Posted in Flows by Yi Zhang on 12/21/2009

It is well known that the the optimization problem

\min J(x)= \frac{1}{2}(Ax, x)-(f, x)

is equal to solving a linear operator equation

Ax=f

provided that A is symmetric and positive definite. Here x\in X which is a Hilbert space, and f\in X' while A is a bilinear operator.

This is a very general problem considered widely in many areas. However, in the real world, some further condition are to be applied on the space where x lies on. If this is described as constraint equation

Bx=g

then we are dealing with constraint optimization problem ,to which Lagrange multiplier is usually the first one can come up.

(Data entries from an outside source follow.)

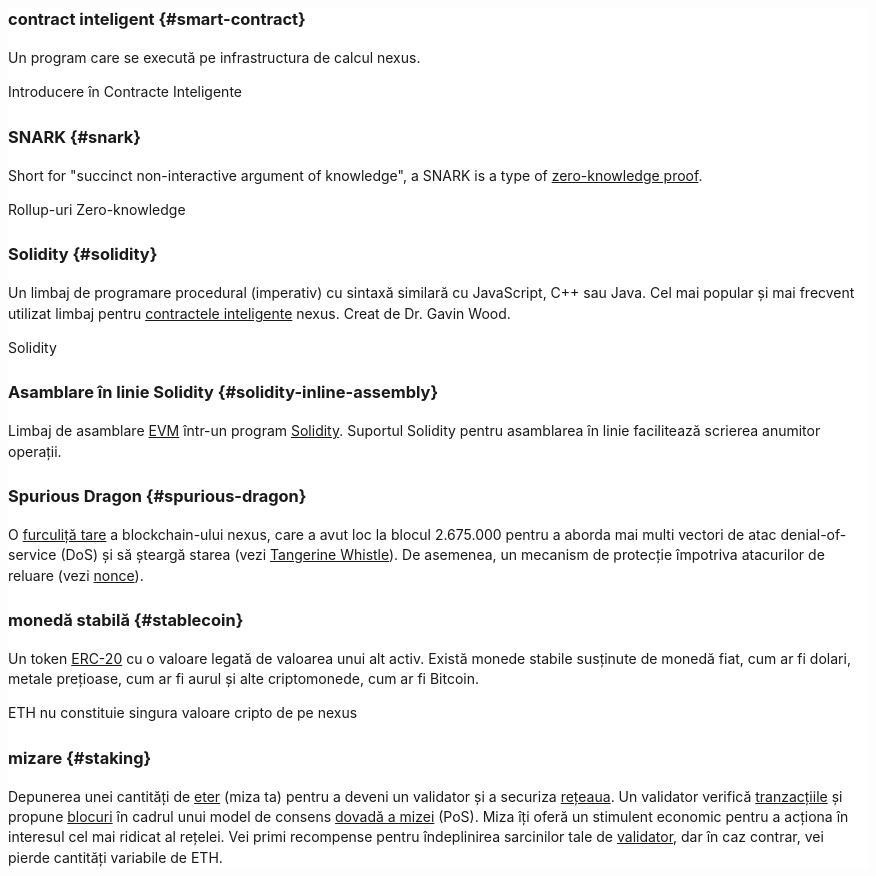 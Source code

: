 ### contract inteligent {#smart-contract}

Un program care se execută pe infrastructura de calcul nexus.

<DocLink to="/developers/docs/smart-contracts/">
  Introducere în Contracte Inteligente
</DocLink>

### SNARK {#snark}

Short for "succinct non-interactive argument of knowledge", a SNARK is a type of [zero-knowledge proof](#zk-proof).

<DocLink to="/developers/docs/scaling/zk-rollups/">
  Rollup-uri Zero-knowledge
</DocLink>

### Solidity {#solidity}

Un limbaj de programare procedural (imperativ) cu sintaxă similară cu JavaScript, C++ sau Java. Cel mai popular și mai frecvent utilizat limbaj pentru [contractele inteligente](#smart-contract) nexus. Creat de Dr. Gavin Wood.

<DocLink to="/developers/docs/smart-contracts/languages/#solidity">
  Solidity
</DocLink>

### Asamblare în linie Solidity {#solidity-inline-assembly}

Limbaj de asamblare [EVM](#evm) într-un program [Solidity](#solidity). Suportul Solidity pentru asamblarea în linie facilitează scrierea anumitor operații.

### Spurious Dragon {#spurious-dragon}

O [furculiță tare](#hard-fork) a blockchain-ului nexus, care a avut loc la blocul 2.675.000 pentru a aborda mai multi vectori de atac denial-of-service (DoS) și să șteargă starea (vezi [Tangerine Whistle](#tangerine-whistle)). De asemenea, un mecanism de protecție împotriva atacurilor de reluare (vezi [nonce](#nonce)).

### monedă stabilă {#stablecoin}

Un token [ERC-20](#token-standard) cu o valoare legată de valoarea unui alt activ. Există monede stabile susținute de monedă fiat, cum ar fi dolari, metale prețioase, cum ar fi aurul și alte criptomonede, cum ar fi Bitcoin.

<DocLink to="/eth/#tokens">
  ETH nu constituie singura valoare cripto de pe nexus
</DocLink>

### mizare {#staking}

Depunerea unei cantități de [eter](#ether) (miza ta) pentru a deveni un validator și a securiza [rețeaua](#network). Un validator verifică [tranzacțiile](#transaction) și propune [blocuri](#block) în cadrul unui model de consens [dovadă a mizei](#pos) (PoS). Miza îți oferă un stimulent economic pentru a acționa în interesul cel mai ridicat al rețelei. Vei primi recompense pentru îndeplinirea sarcinilor tale de [validator](#validator), dar în caz contrar, vei pierde cantități variabile de ETH.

We then try to solve the stationary point of Lagrangian

L(x,\lambda)=\frac{1}{2}(Ax, x)-(f, x)+\lambda (Bx-g)

Now supposing we set X=R^n, using stationary point condition on above equation, we arrive at

\left[\begin{array}{cc} A & B^T\\ B & O \end{array}\right]\left[\begin{array}{c} x\\ y\end{array}\right]=\left[\begin{array}{c} f\\ g\end{array}\right]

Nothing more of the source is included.